Supplied material>
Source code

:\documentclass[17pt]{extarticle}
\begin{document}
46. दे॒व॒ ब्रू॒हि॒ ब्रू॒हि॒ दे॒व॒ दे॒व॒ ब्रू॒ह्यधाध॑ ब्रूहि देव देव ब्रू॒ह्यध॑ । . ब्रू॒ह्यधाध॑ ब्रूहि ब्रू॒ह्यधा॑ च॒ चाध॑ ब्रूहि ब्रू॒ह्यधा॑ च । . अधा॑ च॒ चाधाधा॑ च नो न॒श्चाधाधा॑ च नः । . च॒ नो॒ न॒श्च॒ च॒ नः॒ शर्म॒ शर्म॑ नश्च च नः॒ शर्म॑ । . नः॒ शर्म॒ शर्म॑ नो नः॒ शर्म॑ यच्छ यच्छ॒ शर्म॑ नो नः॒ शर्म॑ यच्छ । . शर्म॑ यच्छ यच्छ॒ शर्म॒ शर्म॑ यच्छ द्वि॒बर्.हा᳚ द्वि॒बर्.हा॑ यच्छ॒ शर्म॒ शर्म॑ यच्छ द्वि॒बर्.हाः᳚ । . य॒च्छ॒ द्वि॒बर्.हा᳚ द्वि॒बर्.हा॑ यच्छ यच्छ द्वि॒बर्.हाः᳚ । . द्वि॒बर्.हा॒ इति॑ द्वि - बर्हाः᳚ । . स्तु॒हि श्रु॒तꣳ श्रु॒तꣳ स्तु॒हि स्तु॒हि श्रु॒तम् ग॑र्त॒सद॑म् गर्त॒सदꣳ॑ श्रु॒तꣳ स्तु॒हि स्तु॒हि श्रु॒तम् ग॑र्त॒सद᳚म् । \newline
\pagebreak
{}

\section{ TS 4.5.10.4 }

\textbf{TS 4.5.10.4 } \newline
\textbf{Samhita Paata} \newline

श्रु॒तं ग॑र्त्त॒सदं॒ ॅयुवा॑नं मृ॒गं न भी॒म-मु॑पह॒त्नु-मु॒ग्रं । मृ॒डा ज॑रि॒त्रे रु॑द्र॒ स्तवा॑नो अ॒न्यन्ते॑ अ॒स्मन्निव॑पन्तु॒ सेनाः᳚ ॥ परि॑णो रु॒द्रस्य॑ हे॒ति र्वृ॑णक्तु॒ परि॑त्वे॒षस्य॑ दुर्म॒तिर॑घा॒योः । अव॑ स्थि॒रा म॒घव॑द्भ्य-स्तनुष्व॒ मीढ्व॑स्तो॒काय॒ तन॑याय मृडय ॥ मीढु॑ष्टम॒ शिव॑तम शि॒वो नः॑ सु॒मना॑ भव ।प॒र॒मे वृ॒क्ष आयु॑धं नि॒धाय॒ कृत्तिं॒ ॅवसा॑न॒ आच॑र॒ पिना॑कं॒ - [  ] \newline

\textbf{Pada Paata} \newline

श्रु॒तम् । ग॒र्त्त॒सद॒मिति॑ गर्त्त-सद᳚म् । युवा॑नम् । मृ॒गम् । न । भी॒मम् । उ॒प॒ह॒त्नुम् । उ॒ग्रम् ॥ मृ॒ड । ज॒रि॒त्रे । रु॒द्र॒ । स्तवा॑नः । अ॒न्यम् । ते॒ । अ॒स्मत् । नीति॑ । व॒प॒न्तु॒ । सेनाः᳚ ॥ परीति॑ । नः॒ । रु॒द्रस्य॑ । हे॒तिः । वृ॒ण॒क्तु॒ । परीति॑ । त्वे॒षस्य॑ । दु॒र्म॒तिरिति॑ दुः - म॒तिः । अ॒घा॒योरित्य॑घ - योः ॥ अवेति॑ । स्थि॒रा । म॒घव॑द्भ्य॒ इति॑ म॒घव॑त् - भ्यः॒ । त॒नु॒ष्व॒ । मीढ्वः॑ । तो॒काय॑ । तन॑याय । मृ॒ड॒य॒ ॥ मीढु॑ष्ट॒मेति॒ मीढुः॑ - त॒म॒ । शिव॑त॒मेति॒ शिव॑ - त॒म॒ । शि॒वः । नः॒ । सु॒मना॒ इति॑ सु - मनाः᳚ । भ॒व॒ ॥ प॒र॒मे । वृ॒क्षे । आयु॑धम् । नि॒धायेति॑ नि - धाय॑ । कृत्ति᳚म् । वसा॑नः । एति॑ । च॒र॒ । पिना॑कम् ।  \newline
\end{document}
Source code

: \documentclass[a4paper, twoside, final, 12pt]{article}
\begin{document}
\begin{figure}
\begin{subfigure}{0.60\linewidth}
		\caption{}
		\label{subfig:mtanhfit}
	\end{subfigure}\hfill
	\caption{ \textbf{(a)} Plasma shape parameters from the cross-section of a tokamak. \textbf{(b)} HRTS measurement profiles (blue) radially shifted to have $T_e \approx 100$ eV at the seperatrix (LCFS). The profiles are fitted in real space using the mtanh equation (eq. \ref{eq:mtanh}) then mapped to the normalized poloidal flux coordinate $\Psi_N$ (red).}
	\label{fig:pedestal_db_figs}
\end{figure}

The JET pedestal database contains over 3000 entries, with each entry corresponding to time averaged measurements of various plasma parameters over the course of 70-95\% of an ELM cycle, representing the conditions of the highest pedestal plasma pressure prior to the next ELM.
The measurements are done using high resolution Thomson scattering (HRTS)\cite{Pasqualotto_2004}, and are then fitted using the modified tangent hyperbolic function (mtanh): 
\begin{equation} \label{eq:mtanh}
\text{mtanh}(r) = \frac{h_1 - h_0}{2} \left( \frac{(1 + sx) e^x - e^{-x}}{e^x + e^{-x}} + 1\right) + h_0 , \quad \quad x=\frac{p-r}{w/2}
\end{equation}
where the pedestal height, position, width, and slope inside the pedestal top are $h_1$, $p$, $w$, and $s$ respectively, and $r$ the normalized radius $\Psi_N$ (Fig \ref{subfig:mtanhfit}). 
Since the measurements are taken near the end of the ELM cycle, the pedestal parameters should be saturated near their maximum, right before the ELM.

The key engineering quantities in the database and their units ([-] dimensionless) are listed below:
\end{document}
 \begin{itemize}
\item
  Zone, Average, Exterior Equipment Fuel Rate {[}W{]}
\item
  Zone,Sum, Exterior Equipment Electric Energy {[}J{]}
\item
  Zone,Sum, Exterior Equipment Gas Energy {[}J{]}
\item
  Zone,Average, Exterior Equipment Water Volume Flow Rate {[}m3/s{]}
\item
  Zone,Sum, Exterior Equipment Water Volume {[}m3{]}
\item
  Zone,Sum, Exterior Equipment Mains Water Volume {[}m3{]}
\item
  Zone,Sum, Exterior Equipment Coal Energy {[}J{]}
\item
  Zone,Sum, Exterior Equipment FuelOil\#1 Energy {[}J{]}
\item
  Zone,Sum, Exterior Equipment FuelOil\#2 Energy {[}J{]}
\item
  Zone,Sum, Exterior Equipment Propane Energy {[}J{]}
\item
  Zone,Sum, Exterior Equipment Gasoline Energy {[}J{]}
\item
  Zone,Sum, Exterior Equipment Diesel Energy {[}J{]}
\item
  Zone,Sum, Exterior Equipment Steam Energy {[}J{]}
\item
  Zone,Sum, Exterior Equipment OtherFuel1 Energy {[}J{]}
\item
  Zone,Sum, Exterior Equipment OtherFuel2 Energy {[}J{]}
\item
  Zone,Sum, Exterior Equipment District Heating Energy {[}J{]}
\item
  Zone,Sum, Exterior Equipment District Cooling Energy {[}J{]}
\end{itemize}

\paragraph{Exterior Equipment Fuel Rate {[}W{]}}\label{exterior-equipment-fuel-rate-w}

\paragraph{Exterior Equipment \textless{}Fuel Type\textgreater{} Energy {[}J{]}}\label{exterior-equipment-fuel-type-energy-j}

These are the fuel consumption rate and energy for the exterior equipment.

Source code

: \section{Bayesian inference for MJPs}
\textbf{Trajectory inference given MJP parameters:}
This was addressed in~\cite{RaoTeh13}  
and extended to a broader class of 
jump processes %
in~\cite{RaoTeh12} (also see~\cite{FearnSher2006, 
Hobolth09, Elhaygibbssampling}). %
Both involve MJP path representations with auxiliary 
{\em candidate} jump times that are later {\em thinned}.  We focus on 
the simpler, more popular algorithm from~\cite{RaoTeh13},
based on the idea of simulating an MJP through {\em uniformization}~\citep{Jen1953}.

Work task>
Lines containing the string "District" are the ones to copy from the entries above.

Result>
  Zone,Sum, Exterior Equipment District Heating Energy {[}J{]}
  Zone,Sum, Exterior Equipment District Cooling Energy {[}J{]}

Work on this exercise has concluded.